Directions: The entries need to be copied exactly.

Supplied information:

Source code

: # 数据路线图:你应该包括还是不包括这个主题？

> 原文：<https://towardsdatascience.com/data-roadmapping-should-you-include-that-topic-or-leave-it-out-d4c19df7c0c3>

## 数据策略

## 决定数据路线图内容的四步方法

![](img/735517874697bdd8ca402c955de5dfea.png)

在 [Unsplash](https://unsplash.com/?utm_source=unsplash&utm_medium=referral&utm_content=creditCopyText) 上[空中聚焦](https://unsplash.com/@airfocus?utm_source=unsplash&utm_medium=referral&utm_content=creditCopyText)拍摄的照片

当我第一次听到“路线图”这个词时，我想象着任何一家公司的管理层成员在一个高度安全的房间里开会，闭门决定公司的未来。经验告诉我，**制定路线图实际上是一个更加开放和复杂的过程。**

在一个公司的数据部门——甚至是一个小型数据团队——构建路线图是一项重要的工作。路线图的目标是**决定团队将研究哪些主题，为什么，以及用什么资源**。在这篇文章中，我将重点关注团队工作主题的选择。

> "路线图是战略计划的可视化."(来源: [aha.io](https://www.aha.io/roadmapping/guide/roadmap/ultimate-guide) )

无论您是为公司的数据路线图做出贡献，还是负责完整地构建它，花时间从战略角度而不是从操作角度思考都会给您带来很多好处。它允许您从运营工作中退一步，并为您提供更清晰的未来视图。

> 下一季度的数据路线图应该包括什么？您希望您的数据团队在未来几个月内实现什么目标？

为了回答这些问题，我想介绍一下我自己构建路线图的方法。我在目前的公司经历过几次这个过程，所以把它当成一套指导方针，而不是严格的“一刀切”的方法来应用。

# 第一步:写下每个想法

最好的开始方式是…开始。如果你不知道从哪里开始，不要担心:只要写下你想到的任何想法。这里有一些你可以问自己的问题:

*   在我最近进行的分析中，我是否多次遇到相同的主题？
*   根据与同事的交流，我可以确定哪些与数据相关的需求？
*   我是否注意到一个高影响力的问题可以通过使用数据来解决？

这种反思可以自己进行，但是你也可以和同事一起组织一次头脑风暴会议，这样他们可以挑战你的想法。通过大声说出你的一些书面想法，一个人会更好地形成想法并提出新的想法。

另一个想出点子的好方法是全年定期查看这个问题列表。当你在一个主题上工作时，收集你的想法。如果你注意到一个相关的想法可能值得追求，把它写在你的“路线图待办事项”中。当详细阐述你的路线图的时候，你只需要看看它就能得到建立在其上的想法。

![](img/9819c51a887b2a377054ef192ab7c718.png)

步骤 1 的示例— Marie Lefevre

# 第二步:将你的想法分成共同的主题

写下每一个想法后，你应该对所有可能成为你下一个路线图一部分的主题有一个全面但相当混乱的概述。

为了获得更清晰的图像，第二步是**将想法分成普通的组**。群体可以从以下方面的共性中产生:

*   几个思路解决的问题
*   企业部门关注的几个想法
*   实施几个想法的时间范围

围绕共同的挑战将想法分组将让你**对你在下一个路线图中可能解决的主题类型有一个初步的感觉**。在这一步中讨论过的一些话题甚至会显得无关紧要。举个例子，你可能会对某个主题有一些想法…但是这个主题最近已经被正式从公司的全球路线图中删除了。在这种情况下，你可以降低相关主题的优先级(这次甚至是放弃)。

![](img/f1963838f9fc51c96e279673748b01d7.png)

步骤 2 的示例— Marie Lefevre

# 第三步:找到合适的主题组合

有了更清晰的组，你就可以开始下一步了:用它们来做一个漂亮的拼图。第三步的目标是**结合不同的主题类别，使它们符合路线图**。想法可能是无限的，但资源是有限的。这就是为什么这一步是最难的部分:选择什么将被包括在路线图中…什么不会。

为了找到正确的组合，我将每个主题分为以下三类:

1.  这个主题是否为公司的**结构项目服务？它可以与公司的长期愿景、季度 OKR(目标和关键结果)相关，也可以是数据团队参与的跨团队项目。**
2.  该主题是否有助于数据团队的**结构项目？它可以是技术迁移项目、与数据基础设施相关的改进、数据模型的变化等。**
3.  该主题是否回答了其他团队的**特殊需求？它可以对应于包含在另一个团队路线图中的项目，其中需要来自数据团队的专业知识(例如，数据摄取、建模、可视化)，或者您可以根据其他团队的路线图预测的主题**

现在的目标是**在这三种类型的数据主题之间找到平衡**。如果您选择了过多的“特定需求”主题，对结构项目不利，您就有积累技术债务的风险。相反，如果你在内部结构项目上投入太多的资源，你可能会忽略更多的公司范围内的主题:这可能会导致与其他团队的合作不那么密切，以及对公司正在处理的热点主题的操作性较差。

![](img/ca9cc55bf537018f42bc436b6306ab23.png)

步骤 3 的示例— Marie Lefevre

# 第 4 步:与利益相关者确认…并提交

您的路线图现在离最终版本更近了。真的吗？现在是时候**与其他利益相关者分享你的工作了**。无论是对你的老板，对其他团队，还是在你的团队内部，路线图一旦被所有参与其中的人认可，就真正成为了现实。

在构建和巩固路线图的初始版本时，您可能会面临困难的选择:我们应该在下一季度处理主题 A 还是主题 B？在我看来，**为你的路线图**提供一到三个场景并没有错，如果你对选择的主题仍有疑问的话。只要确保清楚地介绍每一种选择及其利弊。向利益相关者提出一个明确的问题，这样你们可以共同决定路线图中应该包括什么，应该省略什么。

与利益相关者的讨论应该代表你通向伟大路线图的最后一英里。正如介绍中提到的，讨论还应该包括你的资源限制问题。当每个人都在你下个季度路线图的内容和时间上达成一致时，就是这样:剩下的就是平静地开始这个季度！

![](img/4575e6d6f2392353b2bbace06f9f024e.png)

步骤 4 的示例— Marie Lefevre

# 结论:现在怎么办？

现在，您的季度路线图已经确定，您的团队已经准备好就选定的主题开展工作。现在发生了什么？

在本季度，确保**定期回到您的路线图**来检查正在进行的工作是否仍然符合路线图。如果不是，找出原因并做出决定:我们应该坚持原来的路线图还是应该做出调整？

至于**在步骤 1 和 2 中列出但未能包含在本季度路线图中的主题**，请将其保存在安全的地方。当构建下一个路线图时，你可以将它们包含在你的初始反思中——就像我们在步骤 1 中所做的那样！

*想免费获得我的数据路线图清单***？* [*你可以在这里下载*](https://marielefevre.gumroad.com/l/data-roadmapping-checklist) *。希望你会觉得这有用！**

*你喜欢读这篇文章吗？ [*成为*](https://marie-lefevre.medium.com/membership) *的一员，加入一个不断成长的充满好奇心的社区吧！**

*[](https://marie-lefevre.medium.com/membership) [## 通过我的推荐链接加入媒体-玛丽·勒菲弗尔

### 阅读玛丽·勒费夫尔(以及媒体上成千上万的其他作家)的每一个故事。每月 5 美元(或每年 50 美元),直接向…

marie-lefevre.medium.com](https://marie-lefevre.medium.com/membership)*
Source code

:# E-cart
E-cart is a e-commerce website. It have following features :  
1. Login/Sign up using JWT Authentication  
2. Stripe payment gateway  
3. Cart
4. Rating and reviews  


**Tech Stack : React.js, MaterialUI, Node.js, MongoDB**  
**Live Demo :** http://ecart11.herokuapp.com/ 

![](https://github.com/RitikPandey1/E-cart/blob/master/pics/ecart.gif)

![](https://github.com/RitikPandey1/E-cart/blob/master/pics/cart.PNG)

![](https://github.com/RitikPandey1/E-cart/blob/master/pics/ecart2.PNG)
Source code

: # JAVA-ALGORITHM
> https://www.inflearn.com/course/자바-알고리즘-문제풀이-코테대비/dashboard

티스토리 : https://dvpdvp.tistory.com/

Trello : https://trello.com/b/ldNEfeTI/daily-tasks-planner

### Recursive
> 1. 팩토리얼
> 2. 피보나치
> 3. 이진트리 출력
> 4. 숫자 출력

Answer box:
Source code

: # 数据路线图:你应该包括还是不包括这个主题？

> 原文：<https://towardsdatascience.com/data-roadmapping-should-you-include-that-topic-or-leave-it-out-d4c19df7c0c3>

## 数据策略

## 决定数据路线图内容的四步方法

![](img/735517874697bdd8ca402c955de5dfea.png)

在 [Unsplash](https://unsplash.com/?utm_source=unsplash&utm_medium=referral&utm_content=creditCopyText) 上[空中聚焦](https://unsplash.com/@airfocus?utm_source=unsplash&utm_medium=referral&utm_content=creditCopyText)拍摄的照片

当我第一次听到“路线图”这个词时，我想象着任何一家公司的管理层成员在一个高度安全的房间里开会，闭门决定公司的未来。经验告诉我，**制定路线图实际上是一个更加开放和复杂的过程。**

在一个公司的数据部门——甚至是一个小型数据团队——构建路线图是一项重要的工作。路线图的目标是**决定团队将研究哪些主题，为什么，以及用什么资源**。在这篇文章中，我将重点关注团队工作主题的选择。

> "路线图是战略计划的可视化."(来源: [aha.io](https://www.aha.io/roadmapping/guide/roadmap/ultimate-guide) )

无论您是为公司的数据路线图做出贡献，还是负责完整地构建它，花时间从战略角度而不是从操作角度思考都会给您带来很多好处。它允许您从运营工作中退一步，并为您提供更清晰的未来视图。

> 下一季度的数据路线图应该包括什么？您希望您的数据团队在未来几个月内实现什么目标？

为了回答这些问题，我想介绍一下我自己构建路线图的方法。我在目前的公司经历过几次这个过程，所以把它当成一套指导方针，而不是严格的“一刀切”的方法来应用。

# 第一步:写下每个想法

最好的开始方式是…开始。如果你不知道从哪里开始，不要担心:只要写下你想到的任何想法。这里有一些你可以问自己的问题:

*   在我最近进行的分析中，我是否多次遇到相同的主题？
*   根据与同事的交流，我可以确定哪些与数据相关的需求？
*   我是否注意到一个高影响力的问题可以通过使用数据来解决？

这种反思可以自己进行，但是你也可以和同事一起组织一次头脑风暴会议，这样他们可以挑战你的想法。通过大声说出你的一些书面想法，一个人会更好地形成想法并提出新的想法。

另一个想出点子的好方法是全年定期查看这个问题列表。当你在一个主题上工作时，收集你的想法。如果你注意到一个相关的想法可能值得追求，把它写在你的“路线图待办事项”中。当详细阐述你的路线图的时候，你只需要看看它就能得到建立在其上的想法。

![](img/9819c51a887b2a377054ef192ab7c718.png)

步骤 1 的示例— Marie Lefevre

# 第二步:将你的想法分成共同的主题

写下每一个想法后，你应该对所有可能成为你下一个路线图一部分的主题有一个全面但相当混乱的概述。

为了获得更清晰的图像，第二步是**将想法分成普通的组**。群体可以从以下方面的共性中产生:

*   几个思路解决的问题
*   企业部门关注的几个想法
*   实施几个想法的时间范围

围绕共同的挑战将想法分组将让你**对你在下一个路线图中可能解决的主题类型有一个初步的感觉**。在这一步中讨论过的一些话题甚至会显得无关紧要。举个例子，你可能会对某个主题有一些想法…但是这个主题最近已经被正式从公司的全球路线图中删除了。在这种情况下，你可以降低相关主题的优先级(这次甚至是放弃)。

![](img/f1963838f9fc51c96e279673748b01d7.png)

步骤 2 的示例— Marie Lefevre

# 第三步:找到合适的主题组合

有了更清晰的组，你就可以开始下一步了:用它们来做一个漂亮的拼图。第三步的目标是**结合不同的主题类别，使它们符合路线图**。想法可能是无限的，但资源是有限的。这就是为什么这一步是最难的部分:选择什么将被包括在路线图中…什么不会。

为了找到正确的组合，我将每个主题分为以下三类:

1.  这个主题是否为公司的**结构项目服务？它可以与公司的长期愿景、季度 OKR(目标和关键结果)相关，也可以是数据团队参与的跨团队项目。**
2.  该主题是否有助于数据团队的**结构项目？它可以是技术迁移项目、与数据基础设施相关的改进、数据模型的变化等。**
3.  该主题是否回答了其他团队的**特殊需求？它可以对应于包含在另一个团队路线图中的项目，其中需要来自数据团队的专业知识(例如，数据摄取、建模、可视化)，或者您可以根据其他团队的路线图预测的主题**

现在的目标是**在这三种类型的数据主题之间找到平衡**。如果您选择了过多的“特定需求”主题，对结构项目不利，您就有积累技术债务的风险。相反，如果你在内部结构项目上投入太多的资源，你可能会忽略更多的公司范围内的主题:这可能会导致与其他团队的合作不那么密切，以及对公司正在处理的热点主题的操作性较差。

![](img/ca9cc55bf537018f42bc436b6306ab23.png)

步骤 3 的示例— Marie Lefevre

# 第 4 步:与利益相关者确认…并提交

您的路线图现在离最终版本更近了。真的吗？现在是时候**与其他利益相关者分享你的工作了**。无论是对你的老板，对其他团队，还是在你的团队内部，路线图一旦被所有参与其中的人认可，就真正成为了现实。

在构建和巩固路线图的初始版本时，您可能会面临困难的选择:我们应该在下一季度处理主题 A 还是主题 B？在我看来，**为你的路线图**提供一到三个场景并没有错，如果你对选择的主题仍有疑问的话。只要确保清楚地介绍每一种选择及其利弊。向利益相关者提出一个明确的问题，这样你们可以共同决定路线图中应该包括什么，应该省略什么。

与利益相关者的讨论应该代表你通向伟大路线图的最后一英里。正如介绍中提到的，讨论还应该包括你的资源限制问题。当每个人都在你下个季度路线图的内容和时间上达成一致时，就是这样:剩下的就是平静地开始这个季度！

![](img/4575e6d6f2392353b2bbace06f9f024e.png)

步骤 4 的示例— Marie Lefevre

# 结论:现在怎么办？

现在，您的季度路线图已经确定，您的团队已经准备好就选定的主题开展工作。现在发生了什么？

在本季度，确保**定期回到您的路线图**来检查正在进行的工作是否仍然符合路线图。如果不是，找出原因并做出决定:我们应该坚持原来的路线图还是应该做出调整？

至于**在步骤 1 和 2 中列出但未能包含在本季度路线图中的主题**，请将其保存在安全的地方。当构建下一个路线图时，你可以将它们包含在你的初始反思中——就像我们在步骤 1 中所做的那样！

*想免费获得我的数据路线图清单***？* [*你可以在这里下载*](https://marielefevre.gumroad.com/l/data-roadmapping-checklist) *。希望你会觉得这有用！**

*你喜欢读这篇文章吗？ [*成为*](https://marie-lefevre.medium.com/membership) *的一员，加入一个不断成长的充满好奇心的社区吧！**

*[](https://marie-lefevre.medium.com/membership) [## 通过我的推荐链接加入媒体-玛丽·勒菲弗尔

### 阅读玛丽·勒费夫尔(以及媒体上成千上万的其他作家)的每一个故事。每月 5 美元(或每年 50 美元),直接向…

marie-lefevre.medium.com](https://marie-lefevre.medium.com/membership)*
Source code

:# E-cart
E-cart is a e-commerce website. It have following features :  
1. Login/Sign up using JWT Authentication  
2. Stripe payment gateway  
3. Cart
4. Rating and reviews  


**Tech Stack : React.js, MaterialUI, Node.js, MongoDB**  
**Live Demo :** http://ecart11.herokuapp.com/ 

![](https://github.com/RitikPandey1/E-cart/blob/master/pics/ecart.gif)

![](https://github.com/RitikPandey1/E-cart/blob/master/pics/cart.PNG)

![](https://github.com/RitikPandey1/E-cart/blob/master/pics/ecart2.PNG)
Source code

: # JAVA-ALGORITHM
> https://www.inflearn.com/course/자바-알고리즘-문제풀이-코테대비/dashboard

티스토리 : https://dvpdvp.tistory.com/

Trello : https://trello.com/b/ldNEfeTI/daily-tasks-planner

### Recursive
> 1. 팩토리얼
> 2. 피보나치
> 3. 이진트리 출력
> 4. 숫자 출력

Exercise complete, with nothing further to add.